Exercise directions:
Report the count of lines with "left" in the data below, and no other words.
───── Input for this task
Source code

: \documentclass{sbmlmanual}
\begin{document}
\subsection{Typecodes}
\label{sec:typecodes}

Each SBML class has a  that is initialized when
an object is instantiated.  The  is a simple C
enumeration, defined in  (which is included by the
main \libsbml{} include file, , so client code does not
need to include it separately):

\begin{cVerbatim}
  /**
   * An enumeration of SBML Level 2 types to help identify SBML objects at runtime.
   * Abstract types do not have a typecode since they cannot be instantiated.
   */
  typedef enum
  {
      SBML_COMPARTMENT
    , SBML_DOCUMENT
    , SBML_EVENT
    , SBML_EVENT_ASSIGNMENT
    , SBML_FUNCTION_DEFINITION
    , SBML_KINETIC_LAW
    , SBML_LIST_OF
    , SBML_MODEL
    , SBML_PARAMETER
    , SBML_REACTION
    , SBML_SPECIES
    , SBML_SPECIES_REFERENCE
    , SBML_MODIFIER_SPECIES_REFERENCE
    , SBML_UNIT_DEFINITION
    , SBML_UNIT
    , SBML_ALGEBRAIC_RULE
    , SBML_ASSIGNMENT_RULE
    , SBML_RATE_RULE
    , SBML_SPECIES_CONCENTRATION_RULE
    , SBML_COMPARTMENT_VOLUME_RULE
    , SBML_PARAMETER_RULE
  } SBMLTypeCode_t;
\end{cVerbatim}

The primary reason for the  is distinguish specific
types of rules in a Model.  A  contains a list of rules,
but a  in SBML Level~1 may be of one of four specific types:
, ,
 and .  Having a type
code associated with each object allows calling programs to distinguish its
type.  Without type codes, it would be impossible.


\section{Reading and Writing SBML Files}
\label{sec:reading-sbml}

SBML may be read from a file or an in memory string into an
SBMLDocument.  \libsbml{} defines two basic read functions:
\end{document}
──────────
───── Input for this task
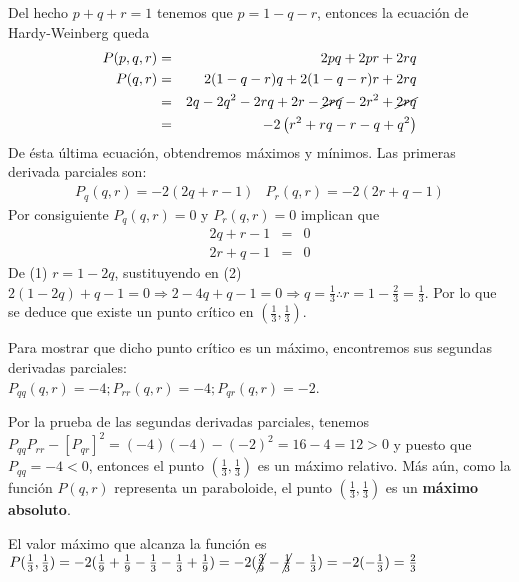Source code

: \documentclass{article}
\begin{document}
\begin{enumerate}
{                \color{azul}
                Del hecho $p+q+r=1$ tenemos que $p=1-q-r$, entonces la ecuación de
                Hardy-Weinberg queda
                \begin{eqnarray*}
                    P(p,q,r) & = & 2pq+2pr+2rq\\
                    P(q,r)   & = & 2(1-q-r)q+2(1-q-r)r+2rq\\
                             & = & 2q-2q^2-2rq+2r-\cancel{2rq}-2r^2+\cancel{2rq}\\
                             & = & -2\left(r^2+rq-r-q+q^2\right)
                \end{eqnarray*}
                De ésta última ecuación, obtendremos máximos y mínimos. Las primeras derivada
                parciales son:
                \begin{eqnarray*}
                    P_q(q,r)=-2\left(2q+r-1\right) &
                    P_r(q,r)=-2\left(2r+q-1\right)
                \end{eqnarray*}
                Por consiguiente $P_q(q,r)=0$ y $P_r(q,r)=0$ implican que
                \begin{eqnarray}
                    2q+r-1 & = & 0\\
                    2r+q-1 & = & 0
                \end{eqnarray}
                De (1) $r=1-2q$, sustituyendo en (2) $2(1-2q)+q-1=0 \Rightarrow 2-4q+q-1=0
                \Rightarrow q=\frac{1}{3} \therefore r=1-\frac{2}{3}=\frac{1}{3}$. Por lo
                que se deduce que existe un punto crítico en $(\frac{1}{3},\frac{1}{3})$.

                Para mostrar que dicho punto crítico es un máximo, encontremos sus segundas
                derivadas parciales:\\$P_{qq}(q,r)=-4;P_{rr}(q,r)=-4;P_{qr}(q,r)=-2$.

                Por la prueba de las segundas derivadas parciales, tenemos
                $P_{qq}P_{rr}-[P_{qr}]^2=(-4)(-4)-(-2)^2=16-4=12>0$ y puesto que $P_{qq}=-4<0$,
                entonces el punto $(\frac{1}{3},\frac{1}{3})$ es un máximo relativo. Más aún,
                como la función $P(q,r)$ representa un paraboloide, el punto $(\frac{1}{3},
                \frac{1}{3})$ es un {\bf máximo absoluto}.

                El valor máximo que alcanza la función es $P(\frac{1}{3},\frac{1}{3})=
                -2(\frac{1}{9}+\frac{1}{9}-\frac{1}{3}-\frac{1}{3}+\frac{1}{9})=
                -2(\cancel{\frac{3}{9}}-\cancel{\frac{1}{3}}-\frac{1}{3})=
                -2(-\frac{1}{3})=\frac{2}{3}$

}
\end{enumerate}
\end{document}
──────────
───── Input for this task
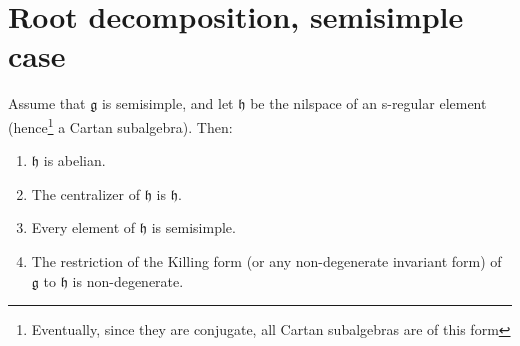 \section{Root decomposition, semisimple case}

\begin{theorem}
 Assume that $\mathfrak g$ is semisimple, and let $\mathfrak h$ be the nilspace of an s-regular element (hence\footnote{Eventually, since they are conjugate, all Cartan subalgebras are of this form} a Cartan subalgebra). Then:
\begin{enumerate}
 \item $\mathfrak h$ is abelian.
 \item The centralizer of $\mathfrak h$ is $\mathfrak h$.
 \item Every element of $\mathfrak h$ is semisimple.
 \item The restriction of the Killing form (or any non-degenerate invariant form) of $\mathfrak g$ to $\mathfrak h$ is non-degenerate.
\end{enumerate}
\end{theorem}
──────────
Result below:
3